How to select courses
As a Freshman Program student you will be using the web to have your course selection approved by a Faculty adviser and will not be assigned to a departmental program adviser during your first year at McGill. However, you are encouraged to consult departmental advisers about specific academic information pertaining to prerequisites, courses and departmental programs. Their advice will enable you to have a better understanding of the departmental programs you may choose. B.Sc. students should also refer to Major Program specific advice.
Advanced standing of up to 30 credits may be granted to students who obtain satisfactory results in International Baccalaureate, French Baccalaureate, Advanced Levels, and Advanced Placement results. If you expect to receive credit and exemption from one or more of the basic science courses, you should not register for those courses, as you will not receive credit twice for the same material. Please consult the admissions information about course equivalences for further details.

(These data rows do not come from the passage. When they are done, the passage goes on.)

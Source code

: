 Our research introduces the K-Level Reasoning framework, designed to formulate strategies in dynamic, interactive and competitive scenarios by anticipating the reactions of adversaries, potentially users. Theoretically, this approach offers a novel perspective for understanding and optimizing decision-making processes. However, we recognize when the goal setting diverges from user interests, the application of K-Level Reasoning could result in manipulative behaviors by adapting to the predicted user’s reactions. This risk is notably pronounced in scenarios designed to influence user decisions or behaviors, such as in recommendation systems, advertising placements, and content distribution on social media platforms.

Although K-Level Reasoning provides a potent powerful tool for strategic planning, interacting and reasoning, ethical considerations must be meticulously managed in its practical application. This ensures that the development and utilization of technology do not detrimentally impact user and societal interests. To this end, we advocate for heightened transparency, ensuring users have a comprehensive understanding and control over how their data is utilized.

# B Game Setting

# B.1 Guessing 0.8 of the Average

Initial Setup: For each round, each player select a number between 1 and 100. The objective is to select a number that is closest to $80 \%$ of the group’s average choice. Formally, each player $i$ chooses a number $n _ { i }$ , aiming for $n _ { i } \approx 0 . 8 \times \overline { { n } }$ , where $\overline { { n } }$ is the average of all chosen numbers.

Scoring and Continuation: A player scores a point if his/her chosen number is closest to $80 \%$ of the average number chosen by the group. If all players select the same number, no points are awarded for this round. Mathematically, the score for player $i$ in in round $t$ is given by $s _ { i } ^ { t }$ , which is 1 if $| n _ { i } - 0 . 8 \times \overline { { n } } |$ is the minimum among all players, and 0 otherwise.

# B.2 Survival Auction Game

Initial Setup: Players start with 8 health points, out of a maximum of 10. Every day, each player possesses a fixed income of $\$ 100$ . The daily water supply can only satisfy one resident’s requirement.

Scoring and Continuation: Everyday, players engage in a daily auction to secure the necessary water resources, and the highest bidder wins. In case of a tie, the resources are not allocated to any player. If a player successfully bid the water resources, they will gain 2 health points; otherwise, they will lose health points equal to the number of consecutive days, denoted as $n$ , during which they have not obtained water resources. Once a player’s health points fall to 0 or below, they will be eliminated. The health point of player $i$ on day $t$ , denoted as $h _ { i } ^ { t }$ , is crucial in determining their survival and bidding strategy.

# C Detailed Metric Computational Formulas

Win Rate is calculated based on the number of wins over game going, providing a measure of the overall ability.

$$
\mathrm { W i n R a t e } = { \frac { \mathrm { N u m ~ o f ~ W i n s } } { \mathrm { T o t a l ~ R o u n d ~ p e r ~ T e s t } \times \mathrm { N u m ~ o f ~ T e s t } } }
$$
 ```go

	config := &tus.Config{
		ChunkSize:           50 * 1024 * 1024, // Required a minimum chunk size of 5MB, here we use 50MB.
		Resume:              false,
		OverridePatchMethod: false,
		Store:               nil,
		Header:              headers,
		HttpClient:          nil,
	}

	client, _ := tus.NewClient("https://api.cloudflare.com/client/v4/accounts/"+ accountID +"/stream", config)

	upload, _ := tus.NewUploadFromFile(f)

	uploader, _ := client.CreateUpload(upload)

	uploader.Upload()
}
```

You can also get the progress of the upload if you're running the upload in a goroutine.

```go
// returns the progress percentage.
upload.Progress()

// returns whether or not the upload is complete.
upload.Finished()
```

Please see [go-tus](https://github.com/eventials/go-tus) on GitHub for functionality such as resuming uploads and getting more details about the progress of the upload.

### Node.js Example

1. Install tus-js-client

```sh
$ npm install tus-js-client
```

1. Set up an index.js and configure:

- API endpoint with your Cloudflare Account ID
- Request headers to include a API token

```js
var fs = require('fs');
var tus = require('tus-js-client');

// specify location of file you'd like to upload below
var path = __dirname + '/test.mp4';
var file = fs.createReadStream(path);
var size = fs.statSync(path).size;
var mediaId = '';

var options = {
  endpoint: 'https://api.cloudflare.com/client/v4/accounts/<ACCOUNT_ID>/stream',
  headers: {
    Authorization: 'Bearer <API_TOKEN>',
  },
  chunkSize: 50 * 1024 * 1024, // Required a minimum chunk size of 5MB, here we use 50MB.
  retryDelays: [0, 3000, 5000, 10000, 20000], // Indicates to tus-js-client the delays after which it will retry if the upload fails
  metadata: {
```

The normal course load is 5 courses each term (total of 10 courses per year) or 30 credits for the year; however, you may wish to start at a slower pace and register for 4 courses in your first term. Because some of the basic science courses are worth four credits, four science freshman courses per term may total 30 credits for the year; consequently, you may wish to take only 4 courses in order to avoid being overloaded. If this is the first time you are studying in English, we strongly recommend that you take only 4 courses during your first term.
Courses administered by Faculties outside of Arts and Science
You may choose courses outside the Faculties of Arts and of Science as elective credits, up to a maximum of 6 credits during the freshman year (3 credits per term). Please consult restricted courses outside the Faculty of Science and your Faculty adviser in order to determine which courses are permitted for credit.
You may choose courses outside the Faculties of Arts and of Science as elective credits. Please consult e-Calendar section on Courses outside the Faculties of Arts and of Science and your adviser in order to determine which courses are permitted for credit. These courses may not be used as Arts elective courses.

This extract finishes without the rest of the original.